Al Awabi is one of the 62 provinces (wilayat) of Oman. It is located in Al Batinah Region, north of Oman. Based on the figures of the 2020 census, Al Awabi is home for 18,833 people, compared to 10,469 in 2003. It has 32 villages.

Location 
Al Awabi is approximately 156 km from the capital city, Muscat, 16 km from Rustaq, and 36 km from Nakhal.

Information 
Al Awabi is a quiet town surrounded by a chain of high mountains. Extraordinary rock formations can be seen in Wadi Bani Kharus gorge in the Al Hajar Mountains. Wadi Bani Kharus is a 26-km long wadi that goes deep in the mountains and finally ends at Jebel Akhdar, the highest summit in Oman. Wadi Bani Kharus is famous for its rich heritage, and history. Its villages, surrounded by mountains, are well known for their picturesque character.

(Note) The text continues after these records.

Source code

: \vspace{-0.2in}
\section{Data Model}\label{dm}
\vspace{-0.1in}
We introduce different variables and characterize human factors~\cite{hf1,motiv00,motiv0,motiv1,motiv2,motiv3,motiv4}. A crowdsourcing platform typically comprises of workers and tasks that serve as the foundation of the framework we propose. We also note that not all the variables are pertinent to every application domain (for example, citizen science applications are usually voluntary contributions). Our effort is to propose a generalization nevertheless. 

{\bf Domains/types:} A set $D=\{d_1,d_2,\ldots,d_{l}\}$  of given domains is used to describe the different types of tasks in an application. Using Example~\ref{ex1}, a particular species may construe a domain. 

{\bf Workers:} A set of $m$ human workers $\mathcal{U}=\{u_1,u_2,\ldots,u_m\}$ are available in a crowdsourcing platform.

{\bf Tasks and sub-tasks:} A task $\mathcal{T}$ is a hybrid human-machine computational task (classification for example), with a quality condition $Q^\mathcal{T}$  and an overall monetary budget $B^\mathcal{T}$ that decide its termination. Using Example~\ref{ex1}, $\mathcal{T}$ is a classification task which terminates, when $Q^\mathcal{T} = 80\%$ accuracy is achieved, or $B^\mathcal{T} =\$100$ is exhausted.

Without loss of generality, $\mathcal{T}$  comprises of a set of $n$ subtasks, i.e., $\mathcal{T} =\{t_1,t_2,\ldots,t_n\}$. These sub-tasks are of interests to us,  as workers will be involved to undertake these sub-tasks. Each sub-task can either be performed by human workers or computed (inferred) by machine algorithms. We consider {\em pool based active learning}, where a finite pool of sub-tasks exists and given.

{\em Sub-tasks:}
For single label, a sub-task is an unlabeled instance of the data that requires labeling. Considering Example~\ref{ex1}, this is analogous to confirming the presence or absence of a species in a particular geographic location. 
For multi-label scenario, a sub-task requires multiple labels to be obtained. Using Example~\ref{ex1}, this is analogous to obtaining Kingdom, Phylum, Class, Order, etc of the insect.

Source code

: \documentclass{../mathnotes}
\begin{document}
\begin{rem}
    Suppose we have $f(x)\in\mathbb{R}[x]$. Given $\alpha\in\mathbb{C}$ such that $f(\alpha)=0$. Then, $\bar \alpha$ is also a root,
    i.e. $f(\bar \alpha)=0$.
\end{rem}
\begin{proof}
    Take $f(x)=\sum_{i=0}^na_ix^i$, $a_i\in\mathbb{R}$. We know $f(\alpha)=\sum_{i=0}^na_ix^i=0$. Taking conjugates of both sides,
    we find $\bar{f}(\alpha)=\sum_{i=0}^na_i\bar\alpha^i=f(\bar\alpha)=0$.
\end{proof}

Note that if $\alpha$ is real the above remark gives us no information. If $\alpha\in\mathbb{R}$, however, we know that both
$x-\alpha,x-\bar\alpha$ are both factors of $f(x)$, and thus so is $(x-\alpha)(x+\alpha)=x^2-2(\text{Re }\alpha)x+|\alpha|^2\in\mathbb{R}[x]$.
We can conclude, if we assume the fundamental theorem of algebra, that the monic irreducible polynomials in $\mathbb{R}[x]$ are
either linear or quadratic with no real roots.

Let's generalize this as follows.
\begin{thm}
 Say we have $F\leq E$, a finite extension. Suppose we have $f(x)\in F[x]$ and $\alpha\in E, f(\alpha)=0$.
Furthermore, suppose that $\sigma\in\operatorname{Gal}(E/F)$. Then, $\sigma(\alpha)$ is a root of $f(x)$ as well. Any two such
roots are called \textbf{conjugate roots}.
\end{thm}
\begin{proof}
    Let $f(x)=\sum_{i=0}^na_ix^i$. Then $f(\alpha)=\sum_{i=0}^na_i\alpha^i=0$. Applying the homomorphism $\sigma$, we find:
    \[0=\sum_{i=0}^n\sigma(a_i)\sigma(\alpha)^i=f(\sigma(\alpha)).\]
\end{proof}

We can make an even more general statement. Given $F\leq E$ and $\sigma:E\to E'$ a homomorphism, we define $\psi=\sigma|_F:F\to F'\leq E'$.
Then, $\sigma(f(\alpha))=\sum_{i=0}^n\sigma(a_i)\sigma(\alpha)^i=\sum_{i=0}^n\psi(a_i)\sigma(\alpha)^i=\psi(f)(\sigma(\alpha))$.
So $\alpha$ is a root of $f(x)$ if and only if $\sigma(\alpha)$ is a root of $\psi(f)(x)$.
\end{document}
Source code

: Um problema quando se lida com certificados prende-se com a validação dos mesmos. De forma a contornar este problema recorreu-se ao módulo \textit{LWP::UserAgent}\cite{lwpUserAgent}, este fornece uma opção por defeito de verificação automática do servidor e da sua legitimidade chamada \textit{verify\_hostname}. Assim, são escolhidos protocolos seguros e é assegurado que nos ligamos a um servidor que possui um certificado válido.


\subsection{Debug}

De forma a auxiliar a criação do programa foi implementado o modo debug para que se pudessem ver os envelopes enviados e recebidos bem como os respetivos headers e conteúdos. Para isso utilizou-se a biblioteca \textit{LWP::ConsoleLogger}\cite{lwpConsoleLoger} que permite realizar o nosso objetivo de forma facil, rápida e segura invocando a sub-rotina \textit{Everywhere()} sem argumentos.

Al Awabi has a number of tourist destinations, such as Al Elya village, which is the final station in Wadi Bani Kharus, which itself is a noted tourist destination. Also, the Castle of Awabi, which was built almost 200 years ago and restored again in 2008, and Subaikha village which is classified as a natural reserve, and it is around 20 km away from Al Awabi town centre.

A number of agricultural products are grown in Al Awabi other than dates (palm trees), such as mango, orange, lime, pomegranates, banana, Guava, and figs as well as common vegetables.

As of 2006, Al Awabi had 8 schools and a hospital (with 18 beds) and a health center.